Substrate features are an integral part of the material on which the bank notes are printed .... why not call them paper features? Well some bank notes, such as the Australian Dollar, are printed on plastic.! The choice of substrate is very important as it has to be a very durable material resistant to tearing, withstanding crumpling and stable to environmental effects such as humidity.
For each currency produced a corresponding paper is manufactured. Banknote paper is made from cotton pulp which gives it better durability than commercial papers and a very distinctive feel. Much of the time, it is the initial feel of a counterfeit that urges someone to have a closer look at what they are holding. If bank note paper is held under ultra violet light it is dull compared to commercial papers
The paper manufacturing process allows for a number of features to be created
The watermark is one of the most obvious security features of a paper banknote. When held up to the light an image can be seen in the paper, usually a portrait similar to that printed on the note. The image of the watermark is caused by different thicknesses of paper, with light areas of the watermark being a result of thinner paper. The highlighted effect of " ultra thin" paper is sometimes used as an added security effect in small specific areas within a watermark, e.g. A denomination may appear as a "highlighted" portion compared to the main bulk of the watermark.

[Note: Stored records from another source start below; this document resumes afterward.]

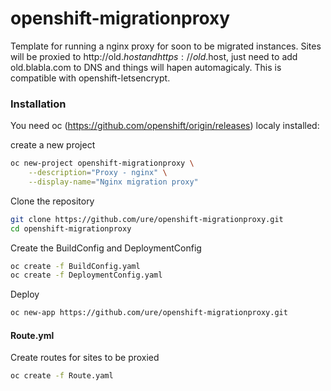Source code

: # openshift-migrationproxy

Template for running a nginx proxy for soon to be migrated instances.
Sites will be proxied to http://old.$host and https://old.$host, just
need to add old.blabla.com to DNS and things will hapen automagicaly.
This is compatible with openshift-letsencrypt.

### Installation

You need oc (https://github.com/openshift/origin/releases) localy installed:

create a new project

```sh
oc new-project openshift-migrationproxy \
    --description="Proxy - nginx" \
    --display-name="Nginx migration proxy"
```

Clone the repository
```sh
git clone https://github.com/ure/openshift-migrationproxy.git
cd openshift-migrationproxy
```

Create the BuildConfig and DeploymentConfig

```sh
oc create -f BuildConfig.yaml
oc create -f DeploymentConfig.yaml
```

Deploy

```sh
oc new-app https://github.com/ure/openshift-migrationproxy.git
```

#### Route.yml

Create routes for sites to be proxied

```sh
oc create -f Route.yaml
```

A watermark is an excellent security feature. A counterfeiter is very unlikely to manufacture his own paper. Having said that there are some ways watermarks can be simulated although the effects are crude.
Threads are embedded within the paper fibre and can be completely invisible or have a star burst effect, where the thread appears to weave in and out of the paper when viewed from one side. However when held up to the light the thread will always appear as a solid line. Features can be built into the thread material e.g microprinting on a transparent plastic thread or adding materials so they fluoresce under ultraviolet light.
The thread is a difficult feature to counterfeit but some counterfeiters have been known to print a thin grey line or a thin line of varnish in the area of the thread.
While the paper is in the pulp stage various elements can be added that then become embedded in the paper in a random fashion. e.g Tiny fibres which fluoresce under ultra violet light or tiny iridescent foils known as planchettes. It is also possible to tint the paper.
A plastic substrate has been adopted by some countries as the chosen medium for their currency. Security features are built into the plastic is coating with an opaque white leaving a window of transparency and pseudo watermarks are produced by printing additional designs in opaque white. These features offer good protection from colour copier counterfeiting.